ParlAI: A Python repository from NewEnglandML

ParlAI (pronounced “par-lay”) is a framework for dialog AI research, implemented in Python.

Its goal is to provide researchers:

a unified framework for sharing, training and testing dialog models
many popular datasets available all in one place, with the ability to multi-task over them
seamless integration of Amazon Mechanical Turk for data collection and human evaluation

Over 20 tasks are currently supported, including popular datasets such as SQuAD, bAbI tasks, MS MARCO, MCTest, WikiQA, WebQuestions, SimpleQuestions, WikiMovies, QACNN & QADailyMail, CBT, BookTest, bAbI Dialog tasks, Ubuntu Dialog, OpenSubtitles, Cornell Movie, VQA-COCO2014, VisDial and CLEVR. See here for the current complete task list.

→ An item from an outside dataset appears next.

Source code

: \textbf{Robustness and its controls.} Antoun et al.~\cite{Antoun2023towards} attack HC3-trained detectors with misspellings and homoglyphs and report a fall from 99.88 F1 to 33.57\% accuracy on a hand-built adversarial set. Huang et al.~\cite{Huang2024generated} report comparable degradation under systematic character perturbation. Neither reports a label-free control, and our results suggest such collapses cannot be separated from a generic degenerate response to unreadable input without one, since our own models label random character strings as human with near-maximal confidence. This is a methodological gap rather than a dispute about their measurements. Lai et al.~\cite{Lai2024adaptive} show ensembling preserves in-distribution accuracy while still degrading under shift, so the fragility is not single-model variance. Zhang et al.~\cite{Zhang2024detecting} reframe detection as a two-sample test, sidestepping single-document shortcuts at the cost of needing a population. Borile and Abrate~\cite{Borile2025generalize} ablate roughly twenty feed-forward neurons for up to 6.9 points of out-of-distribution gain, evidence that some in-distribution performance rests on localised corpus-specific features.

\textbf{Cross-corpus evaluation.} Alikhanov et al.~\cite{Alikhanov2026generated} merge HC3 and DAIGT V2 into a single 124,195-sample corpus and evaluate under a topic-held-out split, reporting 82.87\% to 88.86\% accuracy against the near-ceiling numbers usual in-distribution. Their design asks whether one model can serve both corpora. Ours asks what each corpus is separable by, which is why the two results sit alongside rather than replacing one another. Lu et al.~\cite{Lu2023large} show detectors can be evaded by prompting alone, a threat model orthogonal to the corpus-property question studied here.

Included are examples of training neural models with PyTorch and Lua Torch, with batch training on GPU or hogwild training on CPUs. Using Tensorflow instead is also straightforward.

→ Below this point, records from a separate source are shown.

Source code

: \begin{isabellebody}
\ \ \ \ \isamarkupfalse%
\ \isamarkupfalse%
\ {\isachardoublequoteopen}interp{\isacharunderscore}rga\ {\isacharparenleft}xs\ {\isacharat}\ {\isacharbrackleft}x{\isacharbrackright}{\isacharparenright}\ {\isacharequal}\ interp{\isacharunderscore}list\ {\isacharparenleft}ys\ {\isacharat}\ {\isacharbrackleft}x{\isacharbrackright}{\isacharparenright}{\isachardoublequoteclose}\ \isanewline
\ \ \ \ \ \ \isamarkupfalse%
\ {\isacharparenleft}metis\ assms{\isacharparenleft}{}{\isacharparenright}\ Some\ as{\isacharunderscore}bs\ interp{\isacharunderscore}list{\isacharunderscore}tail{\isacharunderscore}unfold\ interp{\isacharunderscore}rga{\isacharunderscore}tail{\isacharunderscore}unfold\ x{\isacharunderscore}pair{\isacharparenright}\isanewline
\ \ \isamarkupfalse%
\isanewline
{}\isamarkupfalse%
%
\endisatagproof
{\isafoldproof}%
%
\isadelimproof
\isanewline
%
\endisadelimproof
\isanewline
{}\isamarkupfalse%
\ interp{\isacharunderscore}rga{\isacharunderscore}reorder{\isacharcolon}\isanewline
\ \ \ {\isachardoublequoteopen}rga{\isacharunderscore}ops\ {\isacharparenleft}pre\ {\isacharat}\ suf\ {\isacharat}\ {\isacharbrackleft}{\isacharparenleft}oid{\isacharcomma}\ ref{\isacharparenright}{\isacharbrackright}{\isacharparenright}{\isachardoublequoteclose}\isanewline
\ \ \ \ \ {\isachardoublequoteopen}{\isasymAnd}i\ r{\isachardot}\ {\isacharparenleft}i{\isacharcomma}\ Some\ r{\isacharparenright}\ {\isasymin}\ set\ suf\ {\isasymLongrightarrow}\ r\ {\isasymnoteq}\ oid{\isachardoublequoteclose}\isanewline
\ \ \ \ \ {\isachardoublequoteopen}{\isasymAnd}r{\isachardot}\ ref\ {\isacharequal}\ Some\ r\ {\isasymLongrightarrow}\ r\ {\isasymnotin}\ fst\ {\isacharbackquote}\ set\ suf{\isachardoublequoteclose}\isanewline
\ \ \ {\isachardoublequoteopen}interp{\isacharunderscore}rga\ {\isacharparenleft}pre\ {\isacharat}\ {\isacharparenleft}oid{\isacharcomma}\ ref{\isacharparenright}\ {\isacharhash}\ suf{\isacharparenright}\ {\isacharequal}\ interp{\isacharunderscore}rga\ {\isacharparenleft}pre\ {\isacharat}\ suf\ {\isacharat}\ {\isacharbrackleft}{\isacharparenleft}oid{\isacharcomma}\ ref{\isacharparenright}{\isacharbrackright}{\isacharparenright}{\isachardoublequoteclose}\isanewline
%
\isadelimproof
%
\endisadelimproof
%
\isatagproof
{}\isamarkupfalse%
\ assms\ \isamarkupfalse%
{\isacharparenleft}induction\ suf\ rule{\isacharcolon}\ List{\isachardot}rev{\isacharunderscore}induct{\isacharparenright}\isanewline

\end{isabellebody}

Our aim is for the number of tasks and agents that train on them to grow in a community-based way.

ParlAI is described in the following paper: “ParlAI: A Dialog Research Software Platform", arXiv:1705.06476.

We are in an early-release Beta. Expect some adventures and rough edges.
See the news page for the latest additions & updates, and the website http://parl.ai for further docs.

Goals

Unified framework for evaluation of dialogue models

downloads tasks/datasets on demand and provides the same simple interface to them
unifies dataset input and evaluation frameworks/metrics
agents/ directory encourages researchers to submit their training code to the repository to share with others
aids reproducibility

End goal is general dialogue, which includes many different skills

seamlessly combines simulated and real language tasks
encourages multi-task model development & evaluation
helps to reduce overfitting of models to specific datasets

End goal is real dialogue with people

train and evaluate on live dialogue with humans via Mechanical Turk
easy setup for connecting turkers with your dialogue agent
allow to compare different research groups turk experiments

Set of datasets to bootstrap a working dialogue model for human interaction

motivates building new datasets that will go in the repository

Properties

All datasets look like natural dialogue: a single format / API.
Both fixed datasets (conversation logs) and interactive (online/RL) tasks.
Both real and simulated tasks.
Supports other media, e.g. visual in VQA.
Can use Mechanical Turk to run / collect data / evaluate.
Python framework.
Examples of training with PyTorch.
Uses zmq to talk to other toolboxes not in Python, examples of Lua Torch given.
Supports hogwild and batch training of models.

Basic Examples

Note: If any of these examples fail, check the requirements section to see if you have missed something.

Display 10 random examples from task 1 of the "1k training examples" bAbI task:

python examples/display_data.py -t babi:task1k:1

Displays 100 random examples from multi-tasking on the bAbI task and the SQuAD dataset at the same time:

python examples/display_data.py -t babi:task1k:1,squad -n 100

Evaluate on the bAbI test set with a human agent (using the local keyboard as input):

python examples/eval_model.py -m local_human -t babi:Task1k:1 -dt valid

Evaluate an IR baseline model on the validation set of the Movies Subreddit dataset:

python examples/eval_model.py -m ir_baseline -t "#moviedd-reddit" -dt valid

Display the predictions of that same IR baseline model:

python examples/display_model.py -m ir_baseline -t "#moviedd-reddit" -dt valid

Train a seq2seq model on the "10k training examples" bAbI task 1 with batch size of 32 examples until accuracy reaches 95% on validation (requires pytorch):

python examples/train_model.py -t babi:task10k:1 -m seq2seq -mf /tmp/model_s2s -bs 32 -vtim 30 -vcut 0.95

Trains an attentive LSTM model on the SQuAD dataset with a batch size of 32 examples (pytorch and regex):

python examples/train_model.py -m drqa -t squad -bs 32 -mf /tmp/model_drqa

Requirements

ParlAI currently requires Python3.

Dependencies of the core modules are listed in requirement.txt.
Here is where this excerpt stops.